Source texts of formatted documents
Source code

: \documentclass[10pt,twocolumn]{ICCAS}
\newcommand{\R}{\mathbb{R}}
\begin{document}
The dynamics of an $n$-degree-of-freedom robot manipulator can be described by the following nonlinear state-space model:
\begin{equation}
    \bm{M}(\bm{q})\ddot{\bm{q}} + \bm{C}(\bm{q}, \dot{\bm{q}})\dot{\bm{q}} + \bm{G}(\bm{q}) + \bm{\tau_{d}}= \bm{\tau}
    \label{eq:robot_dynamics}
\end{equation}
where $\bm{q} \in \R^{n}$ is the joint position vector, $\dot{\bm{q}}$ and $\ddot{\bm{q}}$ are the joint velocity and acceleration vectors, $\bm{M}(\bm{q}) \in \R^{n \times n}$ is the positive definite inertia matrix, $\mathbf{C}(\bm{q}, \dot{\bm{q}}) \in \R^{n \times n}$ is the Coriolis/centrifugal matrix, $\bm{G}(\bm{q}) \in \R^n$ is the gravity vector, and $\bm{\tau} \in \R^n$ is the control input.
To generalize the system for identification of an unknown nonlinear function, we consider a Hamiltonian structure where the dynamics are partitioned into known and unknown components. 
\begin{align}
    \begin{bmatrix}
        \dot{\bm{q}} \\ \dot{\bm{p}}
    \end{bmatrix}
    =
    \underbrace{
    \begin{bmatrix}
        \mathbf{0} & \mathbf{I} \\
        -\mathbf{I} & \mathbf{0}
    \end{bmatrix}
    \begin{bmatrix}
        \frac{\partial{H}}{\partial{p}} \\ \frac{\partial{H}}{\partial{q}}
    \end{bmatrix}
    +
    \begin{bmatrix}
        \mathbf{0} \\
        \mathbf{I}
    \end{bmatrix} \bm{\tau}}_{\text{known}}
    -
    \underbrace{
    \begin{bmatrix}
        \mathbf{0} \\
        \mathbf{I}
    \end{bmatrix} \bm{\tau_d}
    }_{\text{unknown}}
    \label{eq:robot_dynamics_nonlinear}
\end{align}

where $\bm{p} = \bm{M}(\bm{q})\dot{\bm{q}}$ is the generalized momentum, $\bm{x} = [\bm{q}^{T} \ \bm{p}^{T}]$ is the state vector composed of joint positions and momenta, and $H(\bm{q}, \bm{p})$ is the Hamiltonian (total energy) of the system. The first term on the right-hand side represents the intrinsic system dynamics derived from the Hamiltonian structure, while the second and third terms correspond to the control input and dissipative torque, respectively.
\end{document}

— Problem to work on —
Reproduce the full set of entries above exactly, without dropping a line.

— Solution to this task —
Source code

: \documentclass[10pt,twocolumn]{ICCAS}
\newcommand{\R}{\mathbb{R}}
\begin{document}
The dynamics of an $n$-degree-of-freedom robot manipulator can be described by the following nonlinear state-space model:
\begin{equation}
    \bm{M}(\bm{q})\ddot{\bm{q}} + \bm{C}(\bm{q}, \dot{\bm{q}})\dot{\bm{q}} + \bm{G}(\bm{q}) + \bm{\tau_{d}}= \bm{\tau}
    \label{eq:robot_dynamics}
\end{equation}
where $\bm{q} \in \R^{n}$ is the joint position vector, $\dot{\bm{q}}$ and $\ddot{\bm{q}}$ are the joint velocity and acceleration vectors, $\bm{M}(\bm{q}) \in \R^{n \times n}$ is the positive definite inertia matrix, $\mathbf{C}(\bm{q}, \dot{\bm{q}}) \in \R^{n \times n}$ is the Coriolis/centrifugal matrix, $\bm{G}(\bm{q}) \in \R^n$ is the gravity vector, and $\bm{\tau} \in \R^n$ is the control input.
To generalize the system for identification of an unknown nonlinear function, we consider a Hamiltonian structure where the dynamics are partitioned into known and unknown components. 
\begin{align}
    \begin{bmatrix}
        \dot{\bm{q}} \\ \dot{\bm{p}}
    \end{bmatrix}
    =
    \underbrace{
    \begin{bmatrix}
        \mathbf{0} & \mathbf{I} \\
        -\mathbf{I} & \mathbf{0}
    \end{bmatrix}
    \begin{bmatrix}
        \frac{\partial{H}}{\partial{p}} \\ \frac{\partial{H}}{\partial{q}}
    \end{bmatrix}
    +
    \begin{bmatrix}
        \mathbf{0} \\
        \mathbf{I}
    \end{bmatrix} \bm{\tau}}_{\text{known}}
    -
    \underbrace{
    \begin{bmatrix}
        \mathbf{0} \\
        \mathbf{I}
    \end{bmatrix} \bm{\tau_d}
    }_{\text{unknown}}
    \label{eq:robot_dynamics_nonlinear}
\end{align}

where $\bm{p} = \bm{M}(\bm{q})\dot{\bm{q}}$ is the generalized momentum, $\bm{x} = [\bm{q}^{T} \ \bm{p}^{T}]$ is the state vector composed of joint positions and momenta, and $H(\bm{q}, \bm{p})$ is the Hamiltonian (total energy) of the system. The first term on the right-hand side represents the intrinsic system dynamics derived from the Hamiltonian structure, while the second and third terms correspond to the control input and dissipative torque, respectively.
\end{document}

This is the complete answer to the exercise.